There’s A Huge Subterranean Lake of Liquid Water on Mars
LIQUID WATER. It’s official. There is liquid water on Mars. And not just a little, either. A research team led by Roberto Orosei, a professor at the University of Bologna, has detected a lake of liquid water 20 kilometers (12.4 miles) wide about 1.5 kilometers (.9 miles) below the surface of Mars’ southern ice cap in a region known as Planum Australe. They suspect that dissolved salts from nearby minerals prevent the water from freezing, despite the low temperatures.
They published their research on the Martian lake Wednesday in the journal Science.
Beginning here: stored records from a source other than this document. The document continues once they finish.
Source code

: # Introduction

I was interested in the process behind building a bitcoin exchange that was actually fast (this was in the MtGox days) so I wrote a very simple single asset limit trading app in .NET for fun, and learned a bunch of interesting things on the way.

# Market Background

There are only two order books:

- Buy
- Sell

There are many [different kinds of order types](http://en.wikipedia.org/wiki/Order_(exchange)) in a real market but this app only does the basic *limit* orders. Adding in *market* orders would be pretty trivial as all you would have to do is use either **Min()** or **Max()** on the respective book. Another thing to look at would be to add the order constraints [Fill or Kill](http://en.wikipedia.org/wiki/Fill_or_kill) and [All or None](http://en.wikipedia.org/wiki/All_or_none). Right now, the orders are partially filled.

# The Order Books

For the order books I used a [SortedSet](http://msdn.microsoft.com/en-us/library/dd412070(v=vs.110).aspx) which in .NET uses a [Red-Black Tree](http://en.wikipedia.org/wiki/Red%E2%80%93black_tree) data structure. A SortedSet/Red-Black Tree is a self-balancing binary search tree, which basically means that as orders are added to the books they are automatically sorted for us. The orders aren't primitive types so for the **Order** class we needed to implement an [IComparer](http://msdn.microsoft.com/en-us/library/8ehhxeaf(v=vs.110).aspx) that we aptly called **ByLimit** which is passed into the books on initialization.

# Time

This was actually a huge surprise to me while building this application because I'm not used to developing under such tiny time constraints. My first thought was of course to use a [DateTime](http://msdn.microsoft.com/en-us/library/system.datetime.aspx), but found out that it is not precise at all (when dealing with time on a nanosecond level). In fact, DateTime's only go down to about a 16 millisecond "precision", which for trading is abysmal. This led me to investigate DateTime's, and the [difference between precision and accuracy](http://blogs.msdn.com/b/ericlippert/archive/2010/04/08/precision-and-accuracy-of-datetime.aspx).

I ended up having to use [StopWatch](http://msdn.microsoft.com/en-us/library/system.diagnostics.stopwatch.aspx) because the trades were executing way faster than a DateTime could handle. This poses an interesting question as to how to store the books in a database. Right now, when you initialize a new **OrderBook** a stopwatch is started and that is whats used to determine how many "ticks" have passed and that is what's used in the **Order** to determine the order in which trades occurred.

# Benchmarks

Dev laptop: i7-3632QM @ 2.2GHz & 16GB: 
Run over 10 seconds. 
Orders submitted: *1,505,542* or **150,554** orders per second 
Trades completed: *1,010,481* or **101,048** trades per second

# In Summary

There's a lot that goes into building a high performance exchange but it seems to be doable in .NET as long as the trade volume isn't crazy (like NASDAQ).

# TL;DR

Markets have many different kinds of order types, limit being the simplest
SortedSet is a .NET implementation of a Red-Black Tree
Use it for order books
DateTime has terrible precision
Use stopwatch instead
RADAR & THE RED PLANET. At the center of this discovery is Mars Advanced Radar for Subsurface and Ionosphere Sounding (MARSIS), an instrument aboard the European Space Agency’s (ESA’s) Mars Express spacecraft.
This instrument, which is positioned hundreds of kilometers above the surface of Mars, sends electromagnetic radar waves down toward the center of the planet. When those waves transition from one material to the next (from ice to rock, for example), they reflect back up to the instrument. Scientists can then analyze those reflected waves to determine what sort of material exists beneath the Martian surface.
Between May 2012 and December 2015, Orosei and his team focused MARSIS on the Planum Australe (southern plane) region of Mars. As they analyzed the data, they noticed an area had a radar profile similar to those of the lakes of liquid water we know exist beneath ice sheets here on Earth. After ruling out any other possibilities, the researchers concluded that a lake of liquid water is the only explanation for the data.
FOLLOW THE WATER. This isn’t the first discovery of water on Mars — we already knew the planet was home to ice as well as small amounts of water vapor. We’ve even found evidence of liquid water on the Red Planet, but this is the first time anyone has actually detected it.
There’s a reason NASA’s mantra toward studying Mars is “follow the water.” Not only is water important in helping us understand the climate of Mars, past and present, any deposits — liquid or otherwise — could play a role in our plans for Martian colonization.
Perhaps most exciting of all, though, it what this discovery of a Martian lake could mean in our search for extraterrestrial life. Almost anywhere on Earth that there’s water, there’s also life. If the same holds true on Mars, this discovery may mean the probability of the planet hosting some sort of life may have just increased dramatically.